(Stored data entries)
============================================================

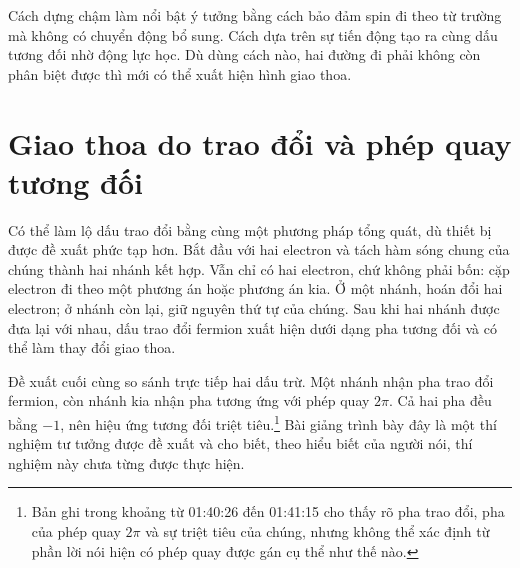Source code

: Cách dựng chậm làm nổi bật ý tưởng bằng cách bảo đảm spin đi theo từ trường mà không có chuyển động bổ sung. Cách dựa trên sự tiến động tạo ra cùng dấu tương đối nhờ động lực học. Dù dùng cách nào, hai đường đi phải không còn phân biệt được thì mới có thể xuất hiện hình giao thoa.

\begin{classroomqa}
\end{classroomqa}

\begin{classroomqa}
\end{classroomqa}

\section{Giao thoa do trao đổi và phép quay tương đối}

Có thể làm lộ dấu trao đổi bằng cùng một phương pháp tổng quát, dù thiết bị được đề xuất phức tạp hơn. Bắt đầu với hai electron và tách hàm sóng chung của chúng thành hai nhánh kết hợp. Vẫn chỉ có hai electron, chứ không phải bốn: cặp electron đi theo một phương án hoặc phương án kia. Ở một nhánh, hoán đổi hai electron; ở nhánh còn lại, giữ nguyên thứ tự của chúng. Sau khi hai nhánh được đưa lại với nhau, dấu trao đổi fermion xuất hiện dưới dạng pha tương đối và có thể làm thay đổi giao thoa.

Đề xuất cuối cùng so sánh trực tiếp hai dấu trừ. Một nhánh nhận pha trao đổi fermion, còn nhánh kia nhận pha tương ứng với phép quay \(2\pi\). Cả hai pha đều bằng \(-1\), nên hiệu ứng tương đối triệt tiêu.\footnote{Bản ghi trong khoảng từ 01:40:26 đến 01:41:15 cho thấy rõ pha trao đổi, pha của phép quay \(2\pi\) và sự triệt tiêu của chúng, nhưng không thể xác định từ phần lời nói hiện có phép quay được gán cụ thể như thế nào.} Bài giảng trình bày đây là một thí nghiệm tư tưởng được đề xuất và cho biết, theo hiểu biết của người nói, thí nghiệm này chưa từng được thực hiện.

============================================================

#### EXERCISE DESCRIPTION
Output each record above word for word, leaving out images.

#### YOUR SOLUTION
Source code

: Cách dựng chậm làm nổi bật ý tưởng bằng cách bảo đảm spin đi theo từ trường mà không có chuyển động bổ sung. Cách dựa trên sự tiến động tạo ra cùng dấu tương đối nhờ động lực học. Dù dùng cách nào, hai đường đi phải không còn phân biệt được thì mới có thể xuất hiện hình giao thoa.

\begin{classroomqa}
\end{classroomqa}

\begin{classroomqa}
\end{classroomqa}

\section{Giao thoa do trao đổi và phép quay tương đối}

Có thể làm lộ dấu trao đổi bằng cùng một phương pháp tổng quát, dù thiết bị được đề xuất phức tạp hơn. Bắt đầu với hai electron và tách hàm sóng chung của chúng thành hai nhánh kết hợp. Vẫn chỉ có hai electron, chứ không phải bốn: cặp electron đi theo một phương án hoặc phương án kia. Ở một nhánh, hoán đổi hai electron; ở nhánh còn lại, giữ nguyên thứ tự của chúng. Sau khi hai nhánh được đưa lại với nhau, dấu trao đổi fermion xuất hiện dưới dạng pha tương đối và có thể làm thay đổi giao thoa.

Đề xuất cuối cùng so sánh trực tiếp hai dấu trừ. Một nhánh nhận pha trao đổi fermion, còn nhánh kia nhận pha tương ứng với phép quay \(2\pi\). Cả hai pha đều bằng \(-1\), nên hiệu ứng tương đối triệt tiêu.\footnote{Bản ghi trong khoảng từ 01:40:26 đến 01:41:15 cho thấy rõ pha trao đổi, pha của phép quay \(2\pi\) và sự triệt tiêu của chúng, nhưng không thể xác định từ phần lời nói hiện có phép quay được gán cụ thể như thế nào.} Bài giảng trình bày đây là một thí nghiệm tư tưởng được đề xuất và cho biết, theo hiểu biết của người nói, thí nghiệm này chưa từng được thực hiện.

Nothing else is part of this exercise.